INFORMATION PROVIDED:

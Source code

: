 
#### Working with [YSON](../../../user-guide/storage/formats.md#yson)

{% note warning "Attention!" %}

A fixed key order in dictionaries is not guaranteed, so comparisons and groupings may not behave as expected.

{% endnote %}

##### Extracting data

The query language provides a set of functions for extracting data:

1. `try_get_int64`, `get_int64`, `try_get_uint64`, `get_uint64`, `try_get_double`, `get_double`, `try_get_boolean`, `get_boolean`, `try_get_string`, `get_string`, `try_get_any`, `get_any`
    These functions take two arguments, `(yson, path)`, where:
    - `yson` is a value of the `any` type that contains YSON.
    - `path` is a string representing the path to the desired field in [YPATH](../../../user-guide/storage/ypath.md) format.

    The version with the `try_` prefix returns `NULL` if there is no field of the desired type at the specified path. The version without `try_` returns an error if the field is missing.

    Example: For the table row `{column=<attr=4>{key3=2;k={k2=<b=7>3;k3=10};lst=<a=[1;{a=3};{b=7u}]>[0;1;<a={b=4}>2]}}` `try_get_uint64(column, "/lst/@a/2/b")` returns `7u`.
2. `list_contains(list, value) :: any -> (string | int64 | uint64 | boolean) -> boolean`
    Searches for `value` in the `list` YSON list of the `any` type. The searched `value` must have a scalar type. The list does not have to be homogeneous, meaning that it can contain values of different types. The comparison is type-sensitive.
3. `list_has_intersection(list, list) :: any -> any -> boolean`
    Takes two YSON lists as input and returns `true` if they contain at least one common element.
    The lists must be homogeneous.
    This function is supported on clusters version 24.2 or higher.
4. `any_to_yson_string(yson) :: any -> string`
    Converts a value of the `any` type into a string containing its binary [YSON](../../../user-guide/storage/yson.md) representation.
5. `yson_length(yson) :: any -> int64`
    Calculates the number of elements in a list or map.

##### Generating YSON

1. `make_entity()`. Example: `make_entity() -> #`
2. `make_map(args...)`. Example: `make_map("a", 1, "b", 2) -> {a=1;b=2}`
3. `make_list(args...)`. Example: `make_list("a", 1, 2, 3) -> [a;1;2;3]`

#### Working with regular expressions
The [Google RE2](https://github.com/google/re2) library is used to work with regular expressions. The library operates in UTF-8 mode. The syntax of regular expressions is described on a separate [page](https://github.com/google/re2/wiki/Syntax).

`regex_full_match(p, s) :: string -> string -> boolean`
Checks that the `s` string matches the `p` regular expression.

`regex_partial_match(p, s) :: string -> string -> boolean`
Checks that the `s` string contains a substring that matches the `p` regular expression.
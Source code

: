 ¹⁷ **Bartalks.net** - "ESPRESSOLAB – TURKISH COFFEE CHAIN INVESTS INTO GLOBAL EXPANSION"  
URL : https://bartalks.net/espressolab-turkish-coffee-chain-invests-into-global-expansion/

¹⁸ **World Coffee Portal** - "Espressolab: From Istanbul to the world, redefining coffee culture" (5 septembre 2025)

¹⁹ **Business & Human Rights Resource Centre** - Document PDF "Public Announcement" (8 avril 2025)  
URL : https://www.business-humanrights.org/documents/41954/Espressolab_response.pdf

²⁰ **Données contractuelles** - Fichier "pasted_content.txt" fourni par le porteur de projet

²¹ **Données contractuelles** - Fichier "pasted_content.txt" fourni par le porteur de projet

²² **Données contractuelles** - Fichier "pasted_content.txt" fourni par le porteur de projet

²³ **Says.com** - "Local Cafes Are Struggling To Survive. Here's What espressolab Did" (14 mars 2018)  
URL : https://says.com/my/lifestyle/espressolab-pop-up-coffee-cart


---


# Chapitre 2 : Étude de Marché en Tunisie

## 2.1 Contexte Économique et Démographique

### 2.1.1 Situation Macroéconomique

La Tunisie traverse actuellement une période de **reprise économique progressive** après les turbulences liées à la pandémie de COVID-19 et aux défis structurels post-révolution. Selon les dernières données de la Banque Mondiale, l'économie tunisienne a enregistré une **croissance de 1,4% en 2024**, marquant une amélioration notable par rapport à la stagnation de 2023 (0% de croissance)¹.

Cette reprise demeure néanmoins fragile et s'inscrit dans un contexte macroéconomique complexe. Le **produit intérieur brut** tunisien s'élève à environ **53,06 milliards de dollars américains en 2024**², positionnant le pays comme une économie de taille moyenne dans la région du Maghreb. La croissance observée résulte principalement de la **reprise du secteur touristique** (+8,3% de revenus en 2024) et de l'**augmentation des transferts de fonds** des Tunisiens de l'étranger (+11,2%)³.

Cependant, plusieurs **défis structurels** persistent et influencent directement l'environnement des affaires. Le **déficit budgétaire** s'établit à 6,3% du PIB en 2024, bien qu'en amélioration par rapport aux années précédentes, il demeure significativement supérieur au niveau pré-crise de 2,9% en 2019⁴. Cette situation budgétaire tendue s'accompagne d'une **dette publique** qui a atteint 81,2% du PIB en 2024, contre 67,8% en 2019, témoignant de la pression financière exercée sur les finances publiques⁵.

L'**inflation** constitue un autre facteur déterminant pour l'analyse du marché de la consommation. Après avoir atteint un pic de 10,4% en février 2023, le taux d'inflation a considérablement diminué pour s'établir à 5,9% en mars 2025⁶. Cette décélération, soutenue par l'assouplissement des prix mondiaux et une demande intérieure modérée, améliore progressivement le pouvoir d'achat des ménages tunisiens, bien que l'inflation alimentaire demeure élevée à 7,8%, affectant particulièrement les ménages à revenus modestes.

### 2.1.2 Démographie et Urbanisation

PROBLEM REQUIREMENTS:
Go through the records and print each one exactly.

OUTPUT:
Source code

: 
#### Working with [YSON](../../../user-guide/storage/formats.md#yson)

{% note warning "Attention!" %}

A fixed key order in dictionaries is not guaranteed, so comparisons and groupings may not behave as expected.

{% endnote %}

##### Extracting data

The query language provides a set of functions for extracting data:

1. `try_get_int64`, `get_int64`, `try_get_uint64`, `get_uint64`, `try_get_double`, `get_double`, `try_get_boolean`, `get_boolean`, `try_get_string`, `get_string`, `try_get_any`, `get_any`
    These functions take two arguments, `(yson, path)`, where:
    - `yson` is a value of the `any` type that contains YSON.
    - `path` is a string representing the path to the desired field in [YPATH](../../../user-guide/storage/ypath.md) format.

    The version with the `try_` prefix returns `NULL` if there is no field of the desired type at the specified path. The version without `try_` returns an error if the field is missing.

    Example: For the table row `{column=<attr=4>{key3=2;k={k2=<b=7>3;k3=10};lst=<a=[1;{a=3};{b=7u}]>[0;1;<a={b=4}>2]}}` `try_get_uint64(column, "/lst/@a/2/b")` returns `7u`.
2. `list_contains(list, value) :: any -> (string | int64 | uint64 | boolean) -> boolean`
    Searches for `value` in the `list` YSON list of the `any` type. The searched `value` must have a scalar type. The list does not have to be homogeneous, meaning that it can contain values of different types. The comparison is type-sensitive.
3. `list_has_intersection(list, list) :: any -> any -> boolean`
    Takes two YSON lists as input and returns `true` if they contain at least one common element.
    The lists must be homogeneous.
    This function is supported on clusters version 24.2 or higher.
4. `any_to_yson_string(yson) :: any -> string`
    Converts a value of the `any` type into a string containing its binary [YSON](../../../user-guide/storage/yson.md) representation.
5. `yson_length(yson) :: any -> int64`
    Calculates the number of elements in a list or map.

##### Generating YSON

1. `make_entity()`. Example: `make_entity() -> #`
2. `make_map(args...)`. Example: `make_map("a", 1, "b", 2) -> {a=1;b=2}`
3. `make_list(args...)`. Example: `make_list("a", 1, 2, 3) -> [a;1;2;3]`

#### Working with regular expressions
The [Google RE2](https://github.com/google/re2) library is used to work with regular expressions. The library operates in UTF-8 mode. The syntax of regular expressions is described on a separate [page](https://github.com/google/re2/wiki/Syntax).

`regex_full_match(p, s) :: string -> string -> boolean`
Checks that the `s` string matches the `p` regular expression.

`regex_partial_match(p, s) :: string -> string -> boolean`
Checks that the `s` string contains a substring that matches the `p` regular expression.
Source code

: ¹⁷ **Bartalks.net** - "ESPRESSOLAB – TURKISH COFFEE CHAIN INVESTS INTO GLOBAL EXPANSION"  
URL : https://bartalks.net/espressolab-turkish-coffee-chain-invests-into-global-expansion/

¹⁸ **World Coffee Portal** - "Espressolab: From Istanbul to the world, redefining coffee culture" (5 septembre 2025)

¹⁹ **Business & Human Rights Resource Centre** - Document PDF "Public Announcement" (8 avril 2025)  
URL : https://www.business-humanrights.org/documents/41954/Espressolab_response.pdf

²⁰ **Données contractuelles** - Fichier "pasted_content.txt" fourni par le porteur de projet

²¹ **Données contractuelles** - Fichier "pasted_content.txt" fourni par le porteur de projet

²² **Données contractuelles** - Fichier "pasted_content.txt" fourni par le porteur de projet

²³ **Says.com** - "Local Cafes Are Struggling To Survive. Here's What espressolab Did" (14 mars 2018)  
URL : https://says.com/my/lifestyle/espressolab-pop-up-coffee-cart


---


# Chapitre 2 : Étude de Marché en Tunisie

## 2.1 Contexte Économique et Démographique

### 2.1.1 Situation Macroéconomique

La Tunisie traverse actuellement une période de **reprise économique progressive** après les turbulences liées à la pandémie de COVID-19 et aux défis structurels post-révolution. Selon les dernières données de la Banque Mondiale, l'économie tunisienne a enregistré une **croissance de 1,4% en 2024**, marquant une amélioration notable par rapport à la stagnation de 2023 (0% de croissance)¹.

Cette reprise demeure néanmoins fragile et s'inscrit dans un contexte macroéconomique complexe. Le **produit intérieur brut** tunisien s'élève à environ **53,06 milliards de dollars américains en 2024**², positionnant le pays comme une économie de taille moyenne dans la région du Maghreb. La croissance observée résulte principalement de la **reprise du secteur touristique** (+8,3% de revenus en 2024) et de l'**augmentation des transferts de fonds** des Tunisiens de l'étranger (+11,2%)³.

Cependant, plusieurs **défis structurels** persistent et influencent directement l'environnement des affaires. Le **déficit budgétaire** s'établit à 6,3% du PIB en 2024, bien qu'en amélioration par rapport aux années précédentes, il demeure significativement supérieur au niveau pré-crise de 2,9% en 2019⁴. Cette situation budgétaire tendue s'accompagne d'une **dette publique** qui a atteint 81,2% du PIB en 2024, contre 67,8% en 2019, témoignant de la pression financière exercée sur les finances publiques⁵.

L'**inflation** constitue un autre facteur déterminant pour l'analyse du marché de la consommation. Après avoir atteint un pic de 10,4% en février 2023, le taux d'inflation a considérablement diminué pour s'établir à 5,9% en mars 2025⁶. Cette décélération, soutenue par l'assouplissement des prix mondiaux et une demande intérieure modérée, améliore progressivement le pouvoir d'achat des ménages tunisiens, bien que l'inflation alimentaire demeure élevée à 7,8%, affectant particulièrement les ménages à revenus modestes.

### 2.1.2 Démographie et Urbanisation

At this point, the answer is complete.